In declaring that he felt “trembly and feverish to be so close to freedom,” Jim uses a hyperbole to explain the extreme excitement and joy that comes from leaving a life of slavery behind him. By using hyperbolic language here, Twain establishes how high the stakes were for runaway enslaved people. Jim has never known freedom in his life and suddenly it is so close that he feels it in his body.
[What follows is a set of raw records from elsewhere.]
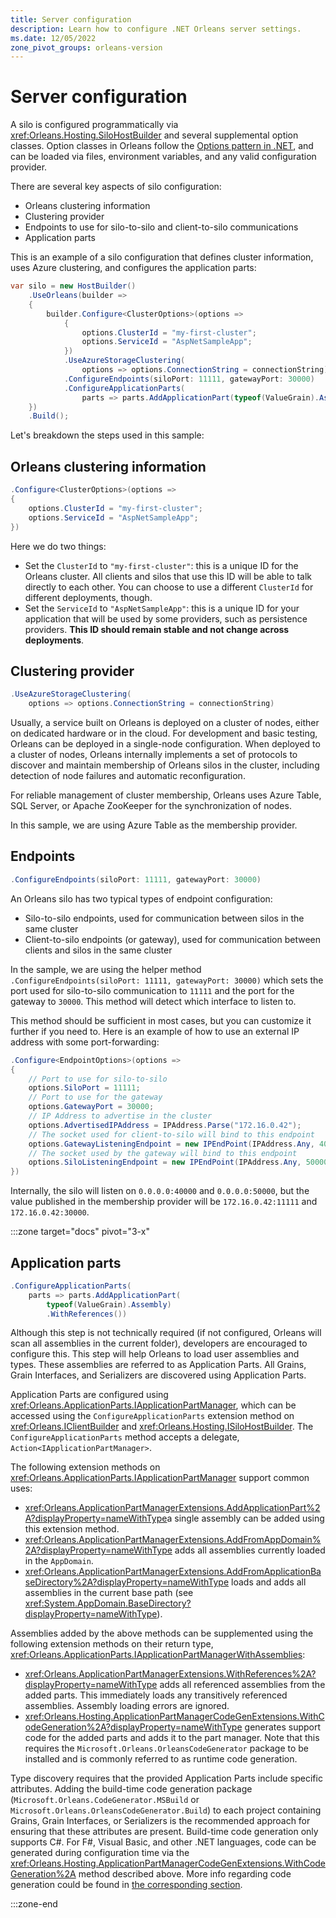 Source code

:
 ```yaml
---
title: Server configuration
description: Learn how to configure .NET Orleans server settings.
ms.date: 12/05/2022
zone_pivot_groups: orleans-version
---
```


# Server configuration

A silo is configured programmatically via <xref:Orleans.Hosting.SiloHostBuilder> and several supplemental option classes. Option classes in Orleans follow the [Options pattern in .NET](../../../core/extensions/options.md), and can be loaded via files, environment variables, and any valid configuration provider.

There are several key aspects of silo configuration:

* Orleans clustering information
* Clustering provider
* Endpoints to use for silo-to-silo and client-to-silo communications
* Application parts

This is an example of a silo configuration that defines cluster information, uses Azure clustering, and configures the application parts:

```csharp
var silo = new HostBuilder()
    .UseOrleans(builder =>
    {
        builder.Configure<ClusterOptions>(options =>
            {
                options.ClusterId = "my-first-cluster";
                options.ServiceId = "AspNetSampleApp";
            })
            .UseAzureStorageClustering(
                options => options.ConnectionString = connectionString)
            .ConfigureEndpoints(siloPort: 11111, gatewayPort: 30000)
            .ConfigureApplicationParts(
                parts => parts.AddApplicationPart(typeof(ValueGrain).Assembly).WithReferences())
    })
    .Build();
```

Let's breakdown the steps used in this sample:

## Orleans clustering information

```csharp
.Configure<ClusterOptions>(options =>
{
    options.ClusterId = "my-first-cluster";
    options.ServiceId = "AspNetSampleApp";
})
```

Here we do two things:

* Set the `ClusterId` to `"my-first-cluster"`: this is a unique ID for the Orleans cluster. All clients and silos that use this ID will be able to talk directly to each other. You can choose to use a different `ClusterId` for different deployments, though.
* Set the `ServiceId` to `"AspNetSampleApp"`: this is a unique ID for your application that will be used by some providers, such as persistence providers. **This ID should remain stable and not change across deployments**.

## Clustering provider

```csharp
.UseAzureStorageClustering(
    options => options.ConnectionString = connectionString)
```

Usually, a service built on Orleans is deployed on a cluster of nodes, either on dedicated hardware or in the cloud. For development and basic testing, Orleans can be deployed in a single-node configuration. When deployed to a cluster of nodes, Orleans internally implements a set of protocols to discover and maintain membership of Orleans silos in the cluster, including detection of node failures and automatic reconfiguration.

For reliable management of cluster membership, Orleans uses Azure Table, SQL Server, or Apache ZooKeeper for the synchronization of nodes.

In this sample, we are using Azure Table as the membership provider.

## Endpoints

```csharp
.ConfigureEndpoints(siloPort: 11111, gatewayPort: 30000)
```

An Orleans silo has two typical types of endpoint configuration:

* Silo-to-silo endpoints, used for communication between silos in the same cluster
* Client-to-silo endpoints (or gateway), used for communication between clients and silos in the same cluster

In the sample, we are using the helper method `.ConfigureEndpoints(siloPort: 11111, gatewayPort: 30000)` which sets the port used for silo-to-silo communication to `11111` and the port for the gateway to `30000`.
This method will detect which interface to listen to.

This method should be sufficient in most cases, but you can customize it further if you need to.
Here is an example of how to use an external IP address with some port-forwarding:

```csharp
.Configure<EndpointOptions>(options =>
{
    // Port to use for silo-to-silo
    options.SiloPort = 11111;
    // Port to use for the gateway
    options.GatewayPort = 30000;
    // IP Address to advertise in the cluster
    options.AdvertisedIPAddress = IPAddress.Parse("172.16.0.42");
    // The socket used for client-to-silo will bind to this endpoint
    options.GatewayListeningEndpoint = new IPEndPoint(IPAddress.Any, 40000);
    // The socket used by the gateway will bind to this endpoint
    options.SiloListeningEndpoint = new IPEndPoint(IPAddress.Any, 50000);
})
```

Internally, the silo will listen on `0.0.0.0:40000` and `0.0.0.0:50000`, but the value published in the membership provider will be `172.16.0.42:11111` and `172.16.0.42:30000`.

:::zone target="docs" pivot="3-x"

## Application parts

```csharp
.ConfigureApplicationParts(
    parts => parts.AddApplicationPart(
        typeof(ValueGrain).Assembly)
        .WithReferences())
```

Although this step is not technically required (if not configured, Orleans will scan all assemblies in the current folder), developers are encouraged to configure this. This step will help Orleans to load user assemblies and types. These assemblies are referred to as Application Parts. All Grains, Grain Interfaces, and Serializers are discovered using Application Parts.

Application Parts are configured using <xref:Orleans.ApplicationParts.IApplicationPartManager>, which can be accessed using the `ConfigureApplicationParts` extension method on <xref:Orleans.IClientBuilder> and <xref:Orleans.Hosting.ISiloHostBuilder>. The `ConfigureApplicationParts` method accepts a delegate, `Action<IApplicationPartManager>`.

The following extension methods on <xref:Orleans.ApplicationParts.IApplicationPartManager> support common uses:

* <xref:Orleans.ApplicationPartManagerExtensions.AddApplicationPart%2A?displayProperty=nameWithType>a single assembly can be added using this extension method.
* <xref:Orleans.ApplicationPartManagerExtensions.AddFromAppDomain%2A?displayProperty=nameWithType> adds all assemblies currently loaded in the `AppDomain`.
* <xref:Orleans.ApplicationPartManagerExtensions.AddFromApplicationBaseDirectory%2A?displayProperty=nameWithType> loads and adds all assemblies in the current base path (see <xref:System.AppDomain.BaseDirectory?displayProperty=nameWithType>).

Assemblies added by the above methods can be supplemented using the following extension methods on their return type, <xref:Orleans.ApplicationParts.IApplicationPartManagerWithAssemblies>:

* <xref:Orleans.ApplicationPartManagerExtensions.WithReferences%2A?displayProperty=nameWithType> adds all referenced assemblies from the added parts. This immediately loads any transitively referenced assemblies. Assembly loading errors are ignored.
* <xref:Orleans.Hosting.ApplicationPartManagerCodeGenExtensions.WithCodeGeneration%2A?displayProperty=nameWithType> generates support code for the added parts and adds it to the part manager. Note that this requires the `Microsoft.Orleans.OrleansCodeGenerator` package to be installed and is commonly referred to as runtime code generation.

Type discovery requires that the provided Application Parts include specific attributes. Adding the build-time code generation package (`Microsoft.Orleans.CodeGenerator.MSBuild` or `Microsoft.Orleans.OrleansCodeGenerator.Build`) to each project containing Grains, Grain Interfaces, or Serializers is the recommended approach for ensuring that these attributes are present. Build-time code generation only supports C#. For F#, Visual Basic, and other .NET languages, code can be generated during configuration time via the <xref:Orleans.Hosting.ApplicationPartManagerCodeGenExtensions.WithCodeGeneration%2A> method described above. More info regarding code generation could be found in [the corresponding section](../../grains/code-generation.md).

:::zone-end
Huck’s guilt about helping Jim escape slavery only emerge as a result of Jim’s use of a hyperbole. In hearing Jim describe his extreme feelings, Huck can better understand his own extreme feelings of angst about helping Jim—as a white child in the pre-Civil War American South, Huck has been taught that helping Black people escape is morally wrong. Going against his “values” makes him also feel trembly and feverish, an experience that shifts over the course of the book as he comes to develop his own moral compass.
Huck narrates the novel in a Pine Country Southern vernacular and, as such, often speaks with exaggerated, hyperbolic language. For example, when Huck reunites with Jim on the raft after escaping a mob of angry townspeople who have been scammed by the duke and the king, he describes his experience as follows:
Jim lit out, and was a-coming for me with both arms spread, he was so full of joy; but when I glimpsed him in the lightning my heart shot up in my mouth and I went overboard backwards; for I forgot he was old King Lear and a drownded A-rab all in one, and it most scared the livers and lights out of me.
The phrases “my heart shot up in my mouth” and “it most scared the livers and lights out of me” are two examples of hyperbole, in that Huck uses exaggerated language to emphasize an extreme internal experience. Though neither of these descriptions is literally true, they capture the extreme fear Huck feels in that moment.
In choosing to highlight Huck’s extremely unsettled reaction in a moment that otherwise would have been a joyful one (Huck and Jim are happy to be reunited and alone on the raft), Twain signals that something is amiss. It is therefore less surprising when Huck and Jim discover that they are not actually going to be free of the duke and the king (or their schemes) when the two con men make it back to the raft just in time. Their attempts to be joyful and free alone together are thwarted yet again.